AIM OF THE TASK — Copy out the data below verbatim.

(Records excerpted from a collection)

──────────────────────────────

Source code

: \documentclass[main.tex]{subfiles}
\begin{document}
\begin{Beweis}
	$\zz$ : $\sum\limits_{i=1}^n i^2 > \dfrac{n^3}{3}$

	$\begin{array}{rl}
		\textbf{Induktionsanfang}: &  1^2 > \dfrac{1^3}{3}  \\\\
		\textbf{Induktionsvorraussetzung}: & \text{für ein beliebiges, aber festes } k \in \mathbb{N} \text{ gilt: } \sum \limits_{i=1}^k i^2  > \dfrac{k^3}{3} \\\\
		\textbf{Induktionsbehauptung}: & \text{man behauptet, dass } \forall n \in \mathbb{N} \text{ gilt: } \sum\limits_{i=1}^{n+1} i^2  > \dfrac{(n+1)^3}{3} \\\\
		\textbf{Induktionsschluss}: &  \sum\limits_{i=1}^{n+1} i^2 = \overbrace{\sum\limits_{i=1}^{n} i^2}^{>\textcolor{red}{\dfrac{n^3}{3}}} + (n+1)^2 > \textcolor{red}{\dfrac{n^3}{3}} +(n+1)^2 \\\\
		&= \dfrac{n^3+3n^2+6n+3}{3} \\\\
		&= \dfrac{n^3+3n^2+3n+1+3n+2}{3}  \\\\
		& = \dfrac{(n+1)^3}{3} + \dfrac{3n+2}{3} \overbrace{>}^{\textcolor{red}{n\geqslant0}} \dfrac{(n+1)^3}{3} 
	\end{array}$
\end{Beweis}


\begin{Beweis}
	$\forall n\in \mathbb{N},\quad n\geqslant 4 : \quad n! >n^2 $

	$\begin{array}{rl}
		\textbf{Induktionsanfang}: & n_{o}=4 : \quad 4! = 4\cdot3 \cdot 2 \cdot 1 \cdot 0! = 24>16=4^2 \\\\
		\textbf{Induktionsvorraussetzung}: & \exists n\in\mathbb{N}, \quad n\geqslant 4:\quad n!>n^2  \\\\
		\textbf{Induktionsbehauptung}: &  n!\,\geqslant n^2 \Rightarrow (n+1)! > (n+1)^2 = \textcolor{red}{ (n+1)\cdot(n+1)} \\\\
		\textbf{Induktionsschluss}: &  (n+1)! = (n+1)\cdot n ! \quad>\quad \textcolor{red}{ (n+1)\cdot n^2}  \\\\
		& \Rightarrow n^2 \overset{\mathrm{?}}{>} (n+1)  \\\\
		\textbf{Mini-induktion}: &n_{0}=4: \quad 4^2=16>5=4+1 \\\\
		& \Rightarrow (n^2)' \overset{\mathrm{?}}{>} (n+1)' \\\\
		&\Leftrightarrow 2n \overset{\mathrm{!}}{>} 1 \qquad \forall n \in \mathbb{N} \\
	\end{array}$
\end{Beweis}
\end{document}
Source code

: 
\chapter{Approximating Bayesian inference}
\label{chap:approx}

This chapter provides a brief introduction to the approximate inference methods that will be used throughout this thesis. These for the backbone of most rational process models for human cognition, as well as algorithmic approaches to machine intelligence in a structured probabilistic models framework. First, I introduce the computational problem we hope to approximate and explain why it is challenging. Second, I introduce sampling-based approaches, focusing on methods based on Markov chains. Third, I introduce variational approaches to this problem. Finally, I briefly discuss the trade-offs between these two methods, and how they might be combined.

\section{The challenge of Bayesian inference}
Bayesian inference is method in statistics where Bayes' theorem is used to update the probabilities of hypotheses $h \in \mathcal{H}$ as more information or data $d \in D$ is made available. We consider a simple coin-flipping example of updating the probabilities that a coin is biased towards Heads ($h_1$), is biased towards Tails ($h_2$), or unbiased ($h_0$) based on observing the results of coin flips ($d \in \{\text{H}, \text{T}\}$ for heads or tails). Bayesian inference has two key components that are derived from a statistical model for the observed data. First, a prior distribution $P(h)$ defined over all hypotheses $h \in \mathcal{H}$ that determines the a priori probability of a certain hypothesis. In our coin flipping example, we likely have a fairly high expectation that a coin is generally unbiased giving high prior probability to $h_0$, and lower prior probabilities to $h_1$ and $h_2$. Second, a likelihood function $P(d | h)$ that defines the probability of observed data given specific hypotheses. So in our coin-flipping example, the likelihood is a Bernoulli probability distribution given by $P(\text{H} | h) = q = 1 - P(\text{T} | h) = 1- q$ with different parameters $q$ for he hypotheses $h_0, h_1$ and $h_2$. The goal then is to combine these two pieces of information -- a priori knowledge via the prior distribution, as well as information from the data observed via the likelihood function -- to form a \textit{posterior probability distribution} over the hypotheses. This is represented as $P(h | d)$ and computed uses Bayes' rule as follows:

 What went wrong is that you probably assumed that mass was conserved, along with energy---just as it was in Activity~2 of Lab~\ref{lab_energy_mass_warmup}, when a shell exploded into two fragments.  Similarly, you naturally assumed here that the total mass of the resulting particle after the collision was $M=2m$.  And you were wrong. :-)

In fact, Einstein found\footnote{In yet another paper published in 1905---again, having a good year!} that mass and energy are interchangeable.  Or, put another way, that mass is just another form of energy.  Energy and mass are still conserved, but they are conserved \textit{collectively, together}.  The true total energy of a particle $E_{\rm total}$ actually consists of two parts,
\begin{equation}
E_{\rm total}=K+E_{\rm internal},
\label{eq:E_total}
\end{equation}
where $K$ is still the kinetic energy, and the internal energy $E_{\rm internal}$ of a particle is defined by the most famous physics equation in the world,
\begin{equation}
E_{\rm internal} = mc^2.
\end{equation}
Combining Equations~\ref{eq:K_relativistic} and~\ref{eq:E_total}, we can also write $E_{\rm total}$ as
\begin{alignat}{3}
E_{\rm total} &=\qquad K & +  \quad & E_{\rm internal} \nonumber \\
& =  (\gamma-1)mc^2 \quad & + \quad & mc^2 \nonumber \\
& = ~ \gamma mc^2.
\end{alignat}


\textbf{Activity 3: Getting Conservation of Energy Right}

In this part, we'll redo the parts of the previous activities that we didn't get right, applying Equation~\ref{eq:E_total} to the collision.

──────────────────────────────

TASK SOLUTION —
Source code

: \documentclass[main.tex]{subfiles}
\begin{document}
\begin{Beweis}
	$\zz$ : $\sum\limits_{i=1}^n i^2 > \dfrac{n^3}{3}$

	$\begin{array}{rl}
		\textbf{Induktionsanfang}: &  1^2 > \dfrac{1^3}{3}  \\\\
		\textbf{Induktionsvorraussetzung}: & \text{für ein beliebiges, aber festes } k \in \mathbb{N} \text{ gilt: } \sum \limits_{i=1}^k i^2  > \dfrac{k^3}{3} \\\\
		\textbf{Induktionsbehauptung}: & \text{man behauptet, dass } \forall n \in \mathbb{N} \text{ gilt: } \sum\limits_{i=1}^{n+1} i^2  > \dfrac{(n+1)^3}{3} \\\\
		\textbf{Induktionsschluss}: &  \sum\limits_{i=1}^{n+1} i^2 = \overbrace{\sum\limits_{i=1}^{n} i^2}^{>\textcolor{red}{\dfrac{n^3}{3}}} + (n+1)^2 > \textcolor{red}{\dfrac{n^3}{3}} +(n+1)^2 \\\\
		&= \dfrac{n^3+3n^2+6n+3}{3} \\\\
		&= \dfrac{n^3+3n^2+3n+1+3n+2}{3}  \\\\
		& = \dfrac{(n+1)^3}{3} + \dfrac{3n+2}{3} \overbrace{>}^{\textcolor{red}{n\geqslant0}} \dfrac{(n+1)^3}{3} 
	\end{array}$
\end{Beweis}


\begin{Beweis}
	$\forall n\in \mathbb{N},\quad n\geqslant 4 : \quad n! >n^2 $

	$\begin{array}{rl}
		\textbf{Induktionsanfang}: & n_{o}=4 : \quad 4! = 4\cdot3 \cdot 2 \cdot 1 \cdot 0! = 24>16=4^2 \\\\
		\textbf{Induktionsvorraussetzung}: & \exists n\in\mathbb{N}, \quad n\geqslant 4:\quad n!>n^2  \\\\
		\textbf{Induktionsbehauptung}: &  n!\,\geqslant n^2 \Rightarrow (n+1)! > (n+1)^2 = \textcolor{red}{ (n+1)\cdot(n+1)} \\\\
		\textbf{Induktionsschluss}: &  (n+1)! = (n+1)\cdot n ! \quad>\quad \textcolor{red}{ (n+1)\cdot n^2}  \\\\
		& \Rightarrow n^2 \overset{\mathrm{?}}{>} (n+1)  \\\\
		\textbf{Mini-induktion}: &n_{0}=4: \quad 4^2=16>5=4+1 \\\\
		& \Rightarrow (n^2)' \overset{\mathrm{?}}{>} (n+1)' \\\\
		&\Leftrightarrow 2n \overset{\mathrm{!}}{>} 1 \qquad \forall n \in \mathbb{N} \\
	\end{array}$
\end{Beweis}
\end{document}
Source code

: 
\chapter{Approximating Bayesian inference}
\label{chap:approx}

This chapter provides a brief introduction to the approximate inference methods that will be used throughout this thesis. These for the backbone of most rational process models for human cognition, as well as algorithmic approaches to machine intelligence in a structured probabilistic models framework. First, I introduce the computational problem we hope to approximate and explain why it is challenging. Second, I introduce sampling-based approaches, focusing on methods based on Markov chains. Third, I introduce variational approaches to this problem. Finally, I briefly discuss the trade-offs between these two methods, and how they might be combined.

\section{The challenge of Bayesian inference}
Bayesian inference is method in statistics where Bayes' theorem is used to update the probabilities of hypotheses $h \in \mathcal{H}$ as more information or data $d \in D$ is made available. We consider a simple coin-flipping example of updating the probabilities that a coin is biased towards Heads ($h_1$), is biased towards Tails ($h_2$), or unbiased ($h_0$) based on observing the results of coin flips ($d \in \{\text{H}, \text{T}\}$ for heads or tails). Bayesian inference has two key components that are derived from a statistical model for the observed data. First, a prior distribution $P(h)$ defined over all hypotheses $h \in \mathcal{H}$ that determines the a priori probability of a certain hypothesis. In our coin flipping example, we likely have a fairly high expectation that a coin is generally unbiased giving high prior probability to $h_0$, and lower prior probabilities to $h_1$ and $h_2$. Second, a likelihood function $P(d | h)$ that defines the probability of observed data given specific hypotheses. So in our coin-flipping example, the likelihood is a Bernoulli probability distribution given by $P(\text{H} | h) = q = 1 - P(\text{T} | h) = 1- q$ with different parameters $q$ for he hypotheses $h_0, h_1$ and $h_2$. The goal then is to combine these two pieces of information -- a priori knowledge via the prior distribution, as well as information from the data observed via the likelihood function -- to form a \textit{posterior probability distribution} over the hypotheses. This is represented as $P(h | d)$ and computed uses Bayes' rule as follows:

 What went wrong is that you probably assumed that mass was conserved, along with energy---just as it was in Activity~2 of Lab~\ref{lab_energy_mass_warmup}, when a shell exploded into two fragments.  Similarly, you naturally assumed here that the total mass of the resulting particle after the collision was $M=2m$.  And you were wrong. :-)

In fact, Einstein found\footnote{In yet another paper published in 1905---again, having a good year!} that mass and energy are interchangeable.  Or, put another way, that mass is just another form of energy.  Energy and mass are still conserved, but they are conserved \textit{collectively, together}.  The true total energy of a particle $E_{\rm total}$ actually consists of two parts,
\begin{equation}
E_{\rm total}=K+E_{\rm internal},
\label{eq:E_total}
\end{equation}
where $K$ is still the kinetic energy, and the internal energy $E_{\rm internal}$ of a particle is defined by the most famous physics equation in the world,
\begin{equation}
E_{\rm internal} = mc^2.
\end{equation}
Combining Equations~\ref{eq:K_relativistic} and~\ref{eq:E_total}, we can also write $E_{\rm total}$ as
\begin{alignat}{3}
E_{\rm total} &=\qquad K & +  \quad & E_{\rm internal} \nonumber \\
& =  (\gamma-1)mc^2 \quad & + \quad & mc^2 \nonumber \\
& = ~ \gamma mc^2.
\end{alignat}


\textbf{Activity 3: Getting Conservation of Energy Right}

In this part, we'll redo the parts of the previous activities that we didn't get right, applying Equation~\ref{eq:E_total} to the collision.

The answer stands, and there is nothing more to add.